According to the release, no CCH staff members were asked to leave their positions because of the APW transition. Emergency and hospitalist physicians currently working at CCH received employment offers at their current pay rate, the release said. The health organization hoped to retain all existing physicians, it said.
“Some clinicians chose to take positions elsewhere after hearing about the change,” CCH said. “We thank them for their service to our community and wish them the best.”
The hospital did not immediately respond to a request for comment regarding the specific number of physicians that chose to walk rather than seek employment through APW.
Healthcare organizations across the United States have been hard-pressed to find and retain medical professionals, according to a report published by Forbes.
A study published by the Association of American Medical Colleges projected a shortfall of up to 139,000 physicians by 2033 on the tail end of a downward trend spanning two decades that was fueled most recently by the COVID-19 pandemic.
Per AAMC, the number of people in the U.S. over the age of 65 is expected to increase by 45.1% in the next 15 years, while the entire population is only expected to grow by 10.4% during that period, and seniors tend to require more specialty care compared with young adults.
According to the Robert Graham Center, a health-centered research organization, Wyoming is no exception to the shortage and was found in a physician workforce projection to be in need of an additional 104 primary care physicians by 2030.
The projection said the ratio of residents to physicians in Wyoming was 1654:1, which at the time of the report was higher than the national average based on population trends in 2010.
“Staffing challenges at CCH are not unlike those we see across the country,” CCH said in its statement. “However, it is important to note that the emergency room and hospital medicine programs will be fully staffed. CCH is committed to maintaining the number of ED providers and hospitalists needed to provide high-quality care to our community.”
With APW taking over management of CCH’s emergency department and hospitalist programs, there will be some changes to the staffing model that residents may be used to, CCH CEO Matt Shahan told County 17 earlier this month.
The new model, in accordance with APW’s modus operandi, relies heavily on nurse practitioners and physician assistants rather than physicians.

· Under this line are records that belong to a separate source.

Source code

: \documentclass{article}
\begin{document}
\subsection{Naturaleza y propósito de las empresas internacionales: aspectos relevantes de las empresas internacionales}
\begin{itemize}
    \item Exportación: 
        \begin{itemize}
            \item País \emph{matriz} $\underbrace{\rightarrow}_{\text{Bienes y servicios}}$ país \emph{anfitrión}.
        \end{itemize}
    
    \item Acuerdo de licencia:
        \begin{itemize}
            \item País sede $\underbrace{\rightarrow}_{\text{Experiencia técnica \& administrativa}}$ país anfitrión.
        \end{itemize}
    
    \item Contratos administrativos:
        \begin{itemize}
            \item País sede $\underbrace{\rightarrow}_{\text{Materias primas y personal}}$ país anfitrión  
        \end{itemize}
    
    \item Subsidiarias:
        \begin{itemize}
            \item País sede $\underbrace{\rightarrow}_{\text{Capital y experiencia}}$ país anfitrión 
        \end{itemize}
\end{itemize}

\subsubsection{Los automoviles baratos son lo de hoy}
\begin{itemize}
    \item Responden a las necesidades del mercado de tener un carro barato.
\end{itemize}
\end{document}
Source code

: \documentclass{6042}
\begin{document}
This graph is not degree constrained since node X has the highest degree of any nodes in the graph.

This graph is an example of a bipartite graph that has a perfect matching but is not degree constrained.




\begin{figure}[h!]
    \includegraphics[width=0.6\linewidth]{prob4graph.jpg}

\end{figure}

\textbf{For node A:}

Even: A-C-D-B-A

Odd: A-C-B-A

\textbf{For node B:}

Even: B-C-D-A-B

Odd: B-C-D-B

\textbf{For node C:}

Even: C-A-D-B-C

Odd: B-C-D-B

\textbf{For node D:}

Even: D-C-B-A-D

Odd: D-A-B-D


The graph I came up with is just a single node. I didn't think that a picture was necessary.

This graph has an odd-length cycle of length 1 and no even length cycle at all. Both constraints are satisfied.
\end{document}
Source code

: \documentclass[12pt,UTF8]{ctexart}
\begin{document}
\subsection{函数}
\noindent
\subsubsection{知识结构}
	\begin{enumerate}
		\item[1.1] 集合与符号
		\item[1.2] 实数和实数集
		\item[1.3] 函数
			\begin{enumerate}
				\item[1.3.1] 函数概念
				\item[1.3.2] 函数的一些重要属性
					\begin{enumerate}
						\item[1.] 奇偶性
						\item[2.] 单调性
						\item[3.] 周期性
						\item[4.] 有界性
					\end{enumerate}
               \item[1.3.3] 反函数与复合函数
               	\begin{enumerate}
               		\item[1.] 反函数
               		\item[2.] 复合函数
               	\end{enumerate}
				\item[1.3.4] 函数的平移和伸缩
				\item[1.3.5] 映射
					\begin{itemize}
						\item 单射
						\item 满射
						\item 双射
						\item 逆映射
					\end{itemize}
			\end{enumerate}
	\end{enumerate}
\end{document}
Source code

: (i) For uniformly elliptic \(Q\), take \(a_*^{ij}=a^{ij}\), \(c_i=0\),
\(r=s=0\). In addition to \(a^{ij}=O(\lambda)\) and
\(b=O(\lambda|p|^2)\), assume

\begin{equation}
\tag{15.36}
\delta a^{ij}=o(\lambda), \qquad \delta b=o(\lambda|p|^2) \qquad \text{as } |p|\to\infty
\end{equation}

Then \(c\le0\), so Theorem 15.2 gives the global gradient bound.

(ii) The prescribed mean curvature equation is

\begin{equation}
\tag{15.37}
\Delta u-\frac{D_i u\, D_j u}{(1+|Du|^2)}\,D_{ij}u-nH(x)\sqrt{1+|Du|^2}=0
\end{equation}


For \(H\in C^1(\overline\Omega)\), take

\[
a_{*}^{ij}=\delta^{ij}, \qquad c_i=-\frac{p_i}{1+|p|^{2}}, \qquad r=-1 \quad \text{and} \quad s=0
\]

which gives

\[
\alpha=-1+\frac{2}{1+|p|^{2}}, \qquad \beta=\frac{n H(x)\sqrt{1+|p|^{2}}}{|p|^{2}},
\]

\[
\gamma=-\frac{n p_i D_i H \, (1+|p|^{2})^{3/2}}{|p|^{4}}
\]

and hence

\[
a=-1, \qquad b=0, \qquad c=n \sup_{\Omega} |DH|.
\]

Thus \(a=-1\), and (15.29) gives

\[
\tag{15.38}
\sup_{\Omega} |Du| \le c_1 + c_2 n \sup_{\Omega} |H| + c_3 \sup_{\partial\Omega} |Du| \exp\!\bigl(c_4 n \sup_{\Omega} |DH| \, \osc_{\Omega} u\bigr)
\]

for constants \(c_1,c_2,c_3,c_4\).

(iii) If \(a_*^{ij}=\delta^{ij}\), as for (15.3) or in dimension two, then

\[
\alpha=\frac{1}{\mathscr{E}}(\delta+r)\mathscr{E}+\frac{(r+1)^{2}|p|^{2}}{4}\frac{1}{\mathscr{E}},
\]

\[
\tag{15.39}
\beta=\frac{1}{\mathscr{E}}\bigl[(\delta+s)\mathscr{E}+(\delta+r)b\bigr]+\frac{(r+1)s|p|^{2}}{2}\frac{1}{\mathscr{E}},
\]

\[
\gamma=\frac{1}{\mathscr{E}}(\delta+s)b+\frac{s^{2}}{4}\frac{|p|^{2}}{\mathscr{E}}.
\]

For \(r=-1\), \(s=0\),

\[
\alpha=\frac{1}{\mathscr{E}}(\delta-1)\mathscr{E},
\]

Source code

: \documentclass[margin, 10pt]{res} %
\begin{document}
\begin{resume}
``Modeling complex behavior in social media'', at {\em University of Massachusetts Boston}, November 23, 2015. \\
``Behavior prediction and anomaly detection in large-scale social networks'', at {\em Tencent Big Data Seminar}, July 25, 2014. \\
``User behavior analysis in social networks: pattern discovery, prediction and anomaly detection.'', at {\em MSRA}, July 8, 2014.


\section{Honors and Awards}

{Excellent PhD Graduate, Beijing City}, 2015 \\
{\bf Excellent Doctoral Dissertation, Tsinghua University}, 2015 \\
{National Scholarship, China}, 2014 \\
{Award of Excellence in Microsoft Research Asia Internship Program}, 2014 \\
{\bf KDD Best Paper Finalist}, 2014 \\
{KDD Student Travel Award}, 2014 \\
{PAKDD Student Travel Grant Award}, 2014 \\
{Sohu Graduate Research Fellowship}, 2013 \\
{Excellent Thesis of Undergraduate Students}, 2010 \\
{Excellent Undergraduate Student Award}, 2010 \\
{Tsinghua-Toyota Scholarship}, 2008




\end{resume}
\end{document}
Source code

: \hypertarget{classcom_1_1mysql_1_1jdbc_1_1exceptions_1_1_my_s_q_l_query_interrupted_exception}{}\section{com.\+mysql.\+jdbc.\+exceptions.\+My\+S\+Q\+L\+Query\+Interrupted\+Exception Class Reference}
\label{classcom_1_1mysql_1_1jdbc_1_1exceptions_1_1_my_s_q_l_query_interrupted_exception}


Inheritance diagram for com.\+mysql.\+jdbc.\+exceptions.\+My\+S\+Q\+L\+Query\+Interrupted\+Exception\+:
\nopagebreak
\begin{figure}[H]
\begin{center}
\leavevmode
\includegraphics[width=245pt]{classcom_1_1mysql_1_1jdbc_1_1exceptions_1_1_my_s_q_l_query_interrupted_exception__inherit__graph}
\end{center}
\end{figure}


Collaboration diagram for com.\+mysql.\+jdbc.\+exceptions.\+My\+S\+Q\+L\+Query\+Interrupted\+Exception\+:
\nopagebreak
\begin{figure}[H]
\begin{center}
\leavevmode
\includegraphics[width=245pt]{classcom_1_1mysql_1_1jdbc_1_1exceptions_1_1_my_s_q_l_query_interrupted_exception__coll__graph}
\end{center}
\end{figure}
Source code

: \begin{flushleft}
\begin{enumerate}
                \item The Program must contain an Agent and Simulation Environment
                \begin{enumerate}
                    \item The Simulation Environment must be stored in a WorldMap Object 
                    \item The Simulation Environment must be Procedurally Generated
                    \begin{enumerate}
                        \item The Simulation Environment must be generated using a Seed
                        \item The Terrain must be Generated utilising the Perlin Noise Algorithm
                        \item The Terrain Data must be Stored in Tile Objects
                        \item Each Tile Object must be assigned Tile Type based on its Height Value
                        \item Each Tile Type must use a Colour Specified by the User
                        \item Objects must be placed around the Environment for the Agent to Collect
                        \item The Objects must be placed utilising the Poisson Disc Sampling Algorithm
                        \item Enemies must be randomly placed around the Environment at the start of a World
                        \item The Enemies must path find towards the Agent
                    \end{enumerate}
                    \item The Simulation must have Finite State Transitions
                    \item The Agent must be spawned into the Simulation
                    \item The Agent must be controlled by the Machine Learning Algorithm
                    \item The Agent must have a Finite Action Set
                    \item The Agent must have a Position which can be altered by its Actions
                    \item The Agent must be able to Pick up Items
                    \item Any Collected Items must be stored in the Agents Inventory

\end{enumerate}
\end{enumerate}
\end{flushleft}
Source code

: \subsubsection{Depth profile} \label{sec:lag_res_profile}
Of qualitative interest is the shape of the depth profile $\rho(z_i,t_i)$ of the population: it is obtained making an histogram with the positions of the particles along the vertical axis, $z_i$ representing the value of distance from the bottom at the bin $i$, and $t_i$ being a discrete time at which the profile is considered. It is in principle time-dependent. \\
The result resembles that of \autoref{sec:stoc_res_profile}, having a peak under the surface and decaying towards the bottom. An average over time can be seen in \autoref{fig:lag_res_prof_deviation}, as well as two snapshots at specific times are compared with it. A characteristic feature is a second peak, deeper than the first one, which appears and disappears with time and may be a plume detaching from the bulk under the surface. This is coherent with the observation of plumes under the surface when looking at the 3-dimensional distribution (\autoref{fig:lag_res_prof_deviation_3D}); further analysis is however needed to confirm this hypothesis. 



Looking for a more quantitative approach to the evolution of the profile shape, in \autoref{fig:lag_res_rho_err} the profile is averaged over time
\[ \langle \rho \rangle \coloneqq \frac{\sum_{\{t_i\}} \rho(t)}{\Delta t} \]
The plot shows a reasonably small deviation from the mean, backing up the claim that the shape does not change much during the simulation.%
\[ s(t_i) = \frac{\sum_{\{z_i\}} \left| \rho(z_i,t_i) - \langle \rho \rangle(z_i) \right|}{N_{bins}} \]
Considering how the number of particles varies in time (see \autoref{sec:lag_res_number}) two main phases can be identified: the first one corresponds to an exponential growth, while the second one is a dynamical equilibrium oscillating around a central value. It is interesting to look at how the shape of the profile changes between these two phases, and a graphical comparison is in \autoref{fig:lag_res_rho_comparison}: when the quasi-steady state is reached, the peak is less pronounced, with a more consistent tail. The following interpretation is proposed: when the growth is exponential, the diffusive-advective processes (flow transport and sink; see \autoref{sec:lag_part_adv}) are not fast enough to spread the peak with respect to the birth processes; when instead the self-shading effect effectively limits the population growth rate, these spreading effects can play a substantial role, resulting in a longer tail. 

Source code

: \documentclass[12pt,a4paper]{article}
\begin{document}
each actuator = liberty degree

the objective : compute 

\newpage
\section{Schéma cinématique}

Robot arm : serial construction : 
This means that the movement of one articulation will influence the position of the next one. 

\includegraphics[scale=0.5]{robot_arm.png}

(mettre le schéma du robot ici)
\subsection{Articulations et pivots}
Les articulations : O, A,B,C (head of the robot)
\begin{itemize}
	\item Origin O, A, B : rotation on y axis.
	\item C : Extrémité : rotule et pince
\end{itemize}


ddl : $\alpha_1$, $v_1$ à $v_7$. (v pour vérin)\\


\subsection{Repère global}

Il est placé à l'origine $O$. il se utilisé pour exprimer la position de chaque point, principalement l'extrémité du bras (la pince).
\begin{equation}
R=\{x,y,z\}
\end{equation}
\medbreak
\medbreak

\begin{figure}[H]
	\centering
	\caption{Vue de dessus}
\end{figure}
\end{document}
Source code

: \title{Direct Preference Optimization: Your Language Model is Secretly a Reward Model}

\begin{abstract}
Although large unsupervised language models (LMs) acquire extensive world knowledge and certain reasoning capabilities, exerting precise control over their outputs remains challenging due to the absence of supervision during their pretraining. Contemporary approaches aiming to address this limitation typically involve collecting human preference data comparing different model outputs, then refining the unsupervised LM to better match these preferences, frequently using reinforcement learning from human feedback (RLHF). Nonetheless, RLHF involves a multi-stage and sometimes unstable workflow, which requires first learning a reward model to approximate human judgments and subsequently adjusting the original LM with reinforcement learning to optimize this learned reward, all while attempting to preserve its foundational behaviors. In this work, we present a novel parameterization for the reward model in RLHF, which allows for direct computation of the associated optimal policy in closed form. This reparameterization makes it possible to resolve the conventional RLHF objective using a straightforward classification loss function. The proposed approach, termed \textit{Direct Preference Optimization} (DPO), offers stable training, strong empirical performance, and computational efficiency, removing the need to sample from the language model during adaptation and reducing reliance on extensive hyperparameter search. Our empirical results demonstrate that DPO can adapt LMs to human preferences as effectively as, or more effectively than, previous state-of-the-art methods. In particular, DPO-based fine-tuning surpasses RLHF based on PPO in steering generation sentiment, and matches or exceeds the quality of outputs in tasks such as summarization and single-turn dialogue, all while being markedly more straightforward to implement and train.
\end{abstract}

According to Shahan, APW’s methods would mean doctors in the emergency department and on the hospital floor would have more time to focus on more seriously injured or ill patients while nurse practitioners and physician assistants would handle the others.
Shahan did not know how many physicians, physician assistants and nurse practitioners would be coming on board at CCH through APW.
As of Oct. 27, contract negotiations between CCH’s emergency department physicians and hospitalists and APW were still ongoing.